(Data for this task)

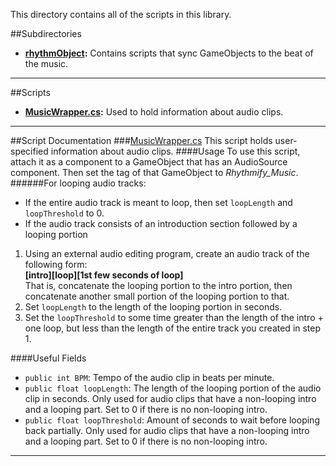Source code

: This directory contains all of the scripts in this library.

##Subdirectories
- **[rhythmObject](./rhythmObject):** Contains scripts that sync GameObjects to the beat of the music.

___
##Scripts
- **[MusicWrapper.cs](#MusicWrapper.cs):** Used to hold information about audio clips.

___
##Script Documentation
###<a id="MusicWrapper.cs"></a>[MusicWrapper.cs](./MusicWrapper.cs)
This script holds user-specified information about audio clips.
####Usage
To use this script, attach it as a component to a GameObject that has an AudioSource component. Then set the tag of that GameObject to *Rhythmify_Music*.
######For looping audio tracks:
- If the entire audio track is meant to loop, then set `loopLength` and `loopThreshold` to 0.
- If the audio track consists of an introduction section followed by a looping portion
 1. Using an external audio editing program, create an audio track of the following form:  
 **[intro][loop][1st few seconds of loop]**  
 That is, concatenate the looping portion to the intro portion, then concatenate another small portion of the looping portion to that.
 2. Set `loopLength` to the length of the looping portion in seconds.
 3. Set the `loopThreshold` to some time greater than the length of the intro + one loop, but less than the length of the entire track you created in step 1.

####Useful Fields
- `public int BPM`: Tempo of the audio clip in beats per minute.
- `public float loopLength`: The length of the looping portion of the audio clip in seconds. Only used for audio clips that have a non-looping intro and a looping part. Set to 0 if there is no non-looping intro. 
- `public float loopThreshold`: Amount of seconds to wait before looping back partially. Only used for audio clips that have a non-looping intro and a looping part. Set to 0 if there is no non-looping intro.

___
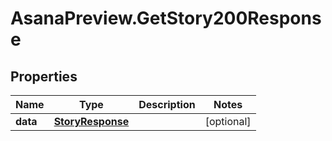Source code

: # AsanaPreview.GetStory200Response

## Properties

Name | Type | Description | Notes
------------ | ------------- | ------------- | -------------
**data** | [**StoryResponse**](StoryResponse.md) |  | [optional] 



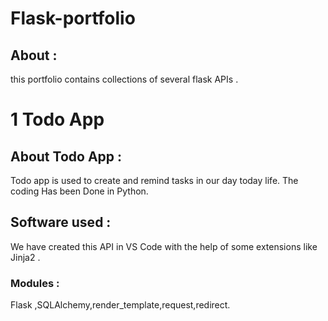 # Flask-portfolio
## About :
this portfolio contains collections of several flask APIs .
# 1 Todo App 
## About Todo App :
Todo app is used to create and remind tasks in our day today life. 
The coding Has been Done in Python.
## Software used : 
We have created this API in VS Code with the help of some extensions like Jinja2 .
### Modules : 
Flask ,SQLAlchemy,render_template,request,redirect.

(End Data for this task)

> **Exercise brief**:
Your copy should match every record exactly and contain no pictures.

> **Solution below**:
Source code

: This directory contains all of the scripts in this library.

##Subdirectories
- **[rhythmObject](./rhythmObject):** Contains scripts that sync GameObjects to the beat of the music.

___
##Scripts
- **[MusicWrapper.cs](#MusicWrapper.cs):** Used to hold information about audio clips.

___
##Script Documentation
###<a id="MusicWrapper.cs"></a>[MusicWrapper.cs](./MusicWrapper.cs)
This script holds user-specified information about audio clips.
####Usage
To use this script, attach it as a component to a GameObject that has an AudioSource component. Then set the tag of that GameObject to *Rhythmify_Music*.
######For looping audio tracks:
- If the entire audio track is meant to loop, then set `loopLength` and `loopThreshold` to 0.
- If the audio track consists of an introduction section followed by a looping portion
 1. Using an external audio editing program, create an audio track of the following form:  
 **[intro][loop][1st few seconds of loop]**  
 That is, concatenate the looping portion to the intro portion, then concatenate another small portion of the looping portion to that.
 2. Set `loopLength` to the length of the looping portion in seconds.
 3. Set the `loopThreshold` to some time greater than the length of the intro + one loop, but less than the length of the entire track you created in step 1.

####Useful Fields
- `public int BPM`: Tempo of the audio clip in beats per minute.
- `public float loopLength`: The length of the looping portion of the audio clip in seconds. Only used for audio clips that have a non-looping intro and a looping part. Set to 0 if there is no non-looping intro. 
- `public float loopThreshold`: Amount of seconds to wait before looping back partially. Only used for audio clips that have a non-looping intro and a looping part. Set to 0 if there is no non-looping intro.

___
Source code

: # AsanaPreview.GetStory200Response

## Properties

Name | Type | Description | Notes
------------ | ------------- | ------------- | -------------
**data** | [**StoryResponse**](StoryResponse.md) |  | [optional] 



 # Flask-portfolio
## About :
this portfolio contains collections of several flask APIs .
# 1 Todo App 
## About Todo App :
Todo app is used to create and remind tasks in our day today life. 
The coding Has been Done in Python.
## Software used : 
We have created this API in VS Code with the help of some extensions like Jinja2 .
### Modules : 
Flask ,SQLAlchemy,render_template,request,redirect.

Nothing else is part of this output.